Zed Mehta is fundraising

No More Pink Elephants
When we went on our trip to India in August 2024, the tour company originally wanted us to ride elephants; I knew that elephants should not be ridden as their bodies were not designed for that. However, I was not aware of how badly elephants were treated in the elephant industry until I did further research. Fortunately, my research drew me to Wildlife SOS, a group that aims to free elephants from their enslavement and take them to a place where they can be looked after and never abused again.

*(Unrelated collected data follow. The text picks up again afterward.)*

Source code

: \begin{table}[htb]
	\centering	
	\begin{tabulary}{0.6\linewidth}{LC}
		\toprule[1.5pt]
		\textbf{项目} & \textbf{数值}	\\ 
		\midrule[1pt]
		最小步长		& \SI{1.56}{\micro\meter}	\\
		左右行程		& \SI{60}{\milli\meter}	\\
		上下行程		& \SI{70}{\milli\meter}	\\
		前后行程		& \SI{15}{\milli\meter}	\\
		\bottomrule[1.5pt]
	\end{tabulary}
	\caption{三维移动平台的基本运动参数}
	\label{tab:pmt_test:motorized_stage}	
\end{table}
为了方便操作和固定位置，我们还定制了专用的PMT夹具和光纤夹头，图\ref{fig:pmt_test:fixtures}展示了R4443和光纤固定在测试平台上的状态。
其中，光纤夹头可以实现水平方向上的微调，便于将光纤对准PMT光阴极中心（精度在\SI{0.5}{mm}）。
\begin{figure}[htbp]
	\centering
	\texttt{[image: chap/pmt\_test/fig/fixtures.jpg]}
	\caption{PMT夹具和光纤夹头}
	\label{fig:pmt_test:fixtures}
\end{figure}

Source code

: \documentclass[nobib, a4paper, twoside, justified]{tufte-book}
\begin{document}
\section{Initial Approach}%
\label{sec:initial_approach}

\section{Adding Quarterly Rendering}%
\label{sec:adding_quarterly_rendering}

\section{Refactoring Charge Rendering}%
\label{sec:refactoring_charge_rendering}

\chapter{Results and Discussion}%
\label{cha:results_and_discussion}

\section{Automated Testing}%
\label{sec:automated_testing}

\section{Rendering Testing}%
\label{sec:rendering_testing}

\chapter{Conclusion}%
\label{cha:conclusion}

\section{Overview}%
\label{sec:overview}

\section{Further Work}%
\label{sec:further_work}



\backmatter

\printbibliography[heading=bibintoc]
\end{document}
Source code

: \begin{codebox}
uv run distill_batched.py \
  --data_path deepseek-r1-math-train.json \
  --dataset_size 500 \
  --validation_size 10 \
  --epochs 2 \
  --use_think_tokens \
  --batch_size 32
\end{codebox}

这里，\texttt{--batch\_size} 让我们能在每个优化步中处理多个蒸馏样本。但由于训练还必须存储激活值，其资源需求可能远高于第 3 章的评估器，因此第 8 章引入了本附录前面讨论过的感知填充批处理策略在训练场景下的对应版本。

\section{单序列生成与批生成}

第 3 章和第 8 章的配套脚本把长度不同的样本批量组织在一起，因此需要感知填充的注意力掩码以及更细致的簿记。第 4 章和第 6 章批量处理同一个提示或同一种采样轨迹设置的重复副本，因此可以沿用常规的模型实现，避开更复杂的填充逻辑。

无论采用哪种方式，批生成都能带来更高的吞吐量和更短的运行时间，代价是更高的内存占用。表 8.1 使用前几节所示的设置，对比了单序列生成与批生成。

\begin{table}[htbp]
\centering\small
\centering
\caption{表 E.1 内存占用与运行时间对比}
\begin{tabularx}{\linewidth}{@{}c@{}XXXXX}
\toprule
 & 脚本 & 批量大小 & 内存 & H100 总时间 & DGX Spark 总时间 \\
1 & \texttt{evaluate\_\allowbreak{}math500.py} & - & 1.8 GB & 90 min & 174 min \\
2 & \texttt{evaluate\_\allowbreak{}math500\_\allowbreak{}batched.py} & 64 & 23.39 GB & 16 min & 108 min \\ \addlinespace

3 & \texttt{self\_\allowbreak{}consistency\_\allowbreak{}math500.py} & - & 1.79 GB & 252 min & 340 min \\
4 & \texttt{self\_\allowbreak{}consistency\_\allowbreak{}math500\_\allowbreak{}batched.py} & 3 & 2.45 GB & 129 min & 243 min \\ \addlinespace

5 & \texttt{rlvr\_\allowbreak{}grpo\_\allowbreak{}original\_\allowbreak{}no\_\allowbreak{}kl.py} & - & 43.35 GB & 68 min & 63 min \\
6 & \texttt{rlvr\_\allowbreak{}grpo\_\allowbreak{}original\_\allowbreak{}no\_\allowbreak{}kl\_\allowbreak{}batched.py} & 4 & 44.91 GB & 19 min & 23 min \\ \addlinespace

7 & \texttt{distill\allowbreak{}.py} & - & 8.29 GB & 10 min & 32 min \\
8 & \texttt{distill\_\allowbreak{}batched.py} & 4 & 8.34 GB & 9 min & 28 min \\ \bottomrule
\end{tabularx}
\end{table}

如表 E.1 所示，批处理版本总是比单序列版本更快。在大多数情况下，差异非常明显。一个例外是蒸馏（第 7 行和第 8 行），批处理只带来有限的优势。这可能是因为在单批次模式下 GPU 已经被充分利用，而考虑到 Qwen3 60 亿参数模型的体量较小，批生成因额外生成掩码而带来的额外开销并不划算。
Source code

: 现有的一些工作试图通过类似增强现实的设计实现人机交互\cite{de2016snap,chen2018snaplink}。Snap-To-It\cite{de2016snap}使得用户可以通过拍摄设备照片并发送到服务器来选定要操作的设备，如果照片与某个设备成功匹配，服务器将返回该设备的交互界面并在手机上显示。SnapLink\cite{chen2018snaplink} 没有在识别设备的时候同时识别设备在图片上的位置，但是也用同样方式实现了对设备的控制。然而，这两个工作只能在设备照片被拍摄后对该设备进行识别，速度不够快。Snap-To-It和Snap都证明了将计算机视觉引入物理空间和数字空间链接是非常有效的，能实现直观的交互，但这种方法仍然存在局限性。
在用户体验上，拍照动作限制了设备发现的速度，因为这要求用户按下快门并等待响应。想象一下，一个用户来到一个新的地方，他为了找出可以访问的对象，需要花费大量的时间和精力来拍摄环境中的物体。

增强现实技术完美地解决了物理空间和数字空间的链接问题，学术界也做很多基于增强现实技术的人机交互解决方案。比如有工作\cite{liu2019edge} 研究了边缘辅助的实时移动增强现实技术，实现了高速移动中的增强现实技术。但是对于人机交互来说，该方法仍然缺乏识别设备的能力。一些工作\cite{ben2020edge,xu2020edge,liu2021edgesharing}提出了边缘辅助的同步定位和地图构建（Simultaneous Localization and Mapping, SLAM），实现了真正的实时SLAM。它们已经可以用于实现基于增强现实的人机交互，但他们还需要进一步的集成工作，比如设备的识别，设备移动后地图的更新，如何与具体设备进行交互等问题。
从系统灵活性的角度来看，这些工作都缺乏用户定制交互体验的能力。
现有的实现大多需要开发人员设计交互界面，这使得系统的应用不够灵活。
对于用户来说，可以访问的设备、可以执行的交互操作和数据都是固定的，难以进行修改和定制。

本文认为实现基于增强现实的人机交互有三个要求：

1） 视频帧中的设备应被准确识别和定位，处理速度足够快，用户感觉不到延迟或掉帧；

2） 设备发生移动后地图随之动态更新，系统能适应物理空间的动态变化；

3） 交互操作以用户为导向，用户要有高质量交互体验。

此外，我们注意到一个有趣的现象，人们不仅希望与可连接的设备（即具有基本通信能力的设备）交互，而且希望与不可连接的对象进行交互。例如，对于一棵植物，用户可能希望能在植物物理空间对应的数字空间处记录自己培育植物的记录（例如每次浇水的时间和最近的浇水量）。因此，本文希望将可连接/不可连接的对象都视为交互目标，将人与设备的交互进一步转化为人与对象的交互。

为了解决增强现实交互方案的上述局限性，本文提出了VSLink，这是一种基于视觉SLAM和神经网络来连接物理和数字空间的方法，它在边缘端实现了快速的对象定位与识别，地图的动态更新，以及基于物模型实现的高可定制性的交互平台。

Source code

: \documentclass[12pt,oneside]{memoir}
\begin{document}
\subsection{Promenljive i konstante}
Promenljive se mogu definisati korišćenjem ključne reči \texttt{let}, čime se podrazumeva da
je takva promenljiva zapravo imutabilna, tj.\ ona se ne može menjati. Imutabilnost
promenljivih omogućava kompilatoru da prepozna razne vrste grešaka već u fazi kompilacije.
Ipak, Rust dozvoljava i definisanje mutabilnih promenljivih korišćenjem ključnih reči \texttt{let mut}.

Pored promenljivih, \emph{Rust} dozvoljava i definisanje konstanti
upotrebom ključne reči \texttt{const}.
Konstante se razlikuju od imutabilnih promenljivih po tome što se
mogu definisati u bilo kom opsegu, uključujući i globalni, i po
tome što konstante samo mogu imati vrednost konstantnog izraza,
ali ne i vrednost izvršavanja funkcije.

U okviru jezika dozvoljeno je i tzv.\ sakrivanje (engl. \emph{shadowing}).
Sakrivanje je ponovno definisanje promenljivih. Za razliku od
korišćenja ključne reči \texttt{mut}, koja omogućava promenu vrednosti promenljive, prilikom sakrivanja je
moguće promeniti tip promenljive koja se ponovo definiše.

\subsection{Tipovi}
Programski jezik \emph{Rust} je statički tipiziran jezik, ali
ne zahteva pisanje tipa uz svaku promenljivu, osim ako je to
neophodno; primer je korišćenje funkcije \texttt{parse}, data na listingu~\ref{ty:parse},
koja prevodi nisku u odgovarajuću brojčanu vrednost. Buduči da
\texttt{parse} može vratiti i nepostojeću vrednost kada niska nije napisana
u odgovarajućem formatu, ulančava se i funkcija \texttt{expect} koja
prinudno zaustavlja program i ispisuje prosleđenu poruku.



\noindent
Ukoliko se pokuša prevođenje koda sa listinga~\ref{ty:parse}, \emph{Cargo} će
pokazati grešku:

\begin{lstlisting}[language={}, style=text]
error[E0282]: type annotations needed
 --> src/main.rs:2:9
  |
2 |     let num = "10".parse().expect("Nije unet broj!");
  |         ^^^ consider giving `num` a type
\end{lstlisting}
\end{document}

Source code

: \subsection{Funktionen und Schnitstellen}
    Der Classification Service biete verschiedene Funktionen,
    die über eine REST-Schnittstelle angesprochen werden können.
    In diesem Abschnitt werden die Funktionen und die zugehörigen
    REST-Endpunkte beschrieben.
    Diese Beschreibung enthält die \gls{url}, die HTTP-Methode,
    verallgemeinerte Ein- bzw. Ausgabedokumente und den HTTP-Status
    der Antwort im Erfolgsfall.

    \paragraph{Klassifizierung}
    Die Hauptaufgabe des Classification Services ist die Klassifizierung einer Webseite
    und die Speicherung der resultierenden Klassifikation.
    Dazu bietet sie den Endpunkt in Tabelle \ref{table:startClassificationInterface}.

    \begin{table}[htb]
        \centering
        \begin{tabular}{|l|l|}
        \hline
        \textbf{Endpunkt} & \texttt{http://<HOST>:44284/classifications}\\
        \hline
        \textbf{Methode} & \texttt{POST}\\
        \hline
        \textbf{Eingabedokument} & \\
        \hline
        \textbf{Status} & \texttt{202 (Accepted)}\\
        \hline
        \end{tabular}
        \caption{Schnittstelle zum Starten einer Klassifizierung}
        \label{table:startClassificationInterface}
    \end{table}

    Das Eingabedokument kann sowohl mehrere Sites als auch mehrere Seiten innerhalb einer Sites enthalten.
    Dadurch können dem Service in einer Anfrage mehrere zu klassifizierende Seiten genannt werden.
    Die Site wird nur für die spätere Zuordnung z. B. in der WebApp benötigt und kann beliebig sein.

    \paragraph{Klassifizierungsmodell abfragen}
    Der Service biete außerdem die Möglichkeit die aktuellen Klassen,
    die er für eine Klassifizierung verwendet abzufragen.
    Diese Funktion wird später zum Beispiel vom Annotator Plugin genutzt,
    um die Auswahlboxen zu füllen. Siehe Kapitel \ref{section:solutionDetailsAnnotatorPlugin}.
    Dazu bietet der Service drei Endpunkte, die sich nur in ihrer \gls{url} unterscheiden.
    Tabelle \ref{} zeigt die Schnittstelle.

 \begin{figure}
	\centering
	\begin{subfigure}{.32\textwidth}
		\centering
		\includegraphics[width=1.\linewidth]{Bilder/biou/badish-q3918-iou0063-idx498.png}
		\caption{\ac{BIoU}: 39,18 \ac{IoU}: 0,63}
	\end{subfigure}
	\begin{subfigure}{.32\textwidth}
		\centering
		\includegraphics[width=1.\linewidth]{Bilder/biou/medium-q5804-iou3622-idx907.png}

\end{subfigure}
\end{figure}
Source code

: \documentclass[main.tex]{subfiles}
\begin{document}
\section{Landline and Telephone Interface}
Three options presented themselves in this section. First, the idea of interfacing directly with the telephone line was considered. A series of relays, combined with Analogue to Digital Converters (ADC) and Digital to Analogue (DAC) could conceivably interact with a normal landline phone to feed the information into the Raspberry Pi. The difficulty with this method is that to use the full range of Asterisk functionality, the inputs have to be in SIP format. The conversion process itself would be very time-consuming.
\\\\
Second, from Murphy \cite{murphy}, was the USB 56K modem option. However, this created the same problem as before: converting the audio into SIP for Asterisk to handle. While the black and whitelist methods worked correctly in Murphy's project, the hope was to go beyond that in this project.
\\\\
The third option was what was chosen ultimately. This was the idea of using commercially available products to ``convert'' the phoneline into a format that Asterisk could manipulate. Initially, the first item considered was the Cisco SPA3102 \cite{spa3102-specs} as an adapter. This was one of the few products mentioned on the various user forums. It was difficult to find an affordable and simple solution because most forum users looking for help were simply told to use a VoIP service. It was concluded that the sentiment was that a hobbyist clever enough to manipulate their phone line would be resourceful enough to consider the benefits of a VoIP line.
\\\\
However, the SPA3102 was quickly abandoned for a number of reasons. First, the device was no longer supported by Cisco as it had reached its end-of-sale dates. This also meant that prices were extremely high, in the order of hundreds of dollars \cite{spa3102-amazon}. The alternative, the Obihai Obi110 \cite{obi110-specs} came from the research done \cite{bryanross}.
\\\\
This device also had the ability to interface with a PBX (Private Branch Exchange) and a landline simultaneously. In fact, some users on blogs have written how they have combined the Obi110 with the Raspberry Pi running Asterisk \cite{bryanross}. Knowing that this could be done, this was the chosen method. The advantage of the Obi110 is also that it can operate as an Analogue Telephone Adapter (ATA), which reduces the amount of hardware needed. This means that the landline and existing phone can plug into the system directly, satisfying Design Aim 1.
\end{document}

We decided to visit the Wildlife SOS elephant sanctuary after a chance opportunity led us to this place in Uttar Pradesh. There, we bore witness to the horrors that elephants faced, such as blindness and ear removal, but also the beauty they can embody in their natural habitat.
Yet despite the continued work of Wildlife SOS, more than two thousand elephants across India remain in chains, including at the place where we were originally scheduled to ride them. But the tide is turning. With the ongoing expansion of Wildlife SOS's facilities and the abolition of elephant rides, country by country, state by state, a future without elephant abuse is becoming closer to reality every day. But this is only possible if more and more people wake up to the horrors that elephants face in the global tourist industry and move money for elephants from elephant rides to places like Wildlife SOS.
I named this fundraiser "No More Pink Elephants" because the trunks that captive elephants are often painted with paints that chemically burn the elephants, turning them pink, away from their natural gray-brown colour. The elephant in the photo is a former captive elephant, which is why her trunk is pink.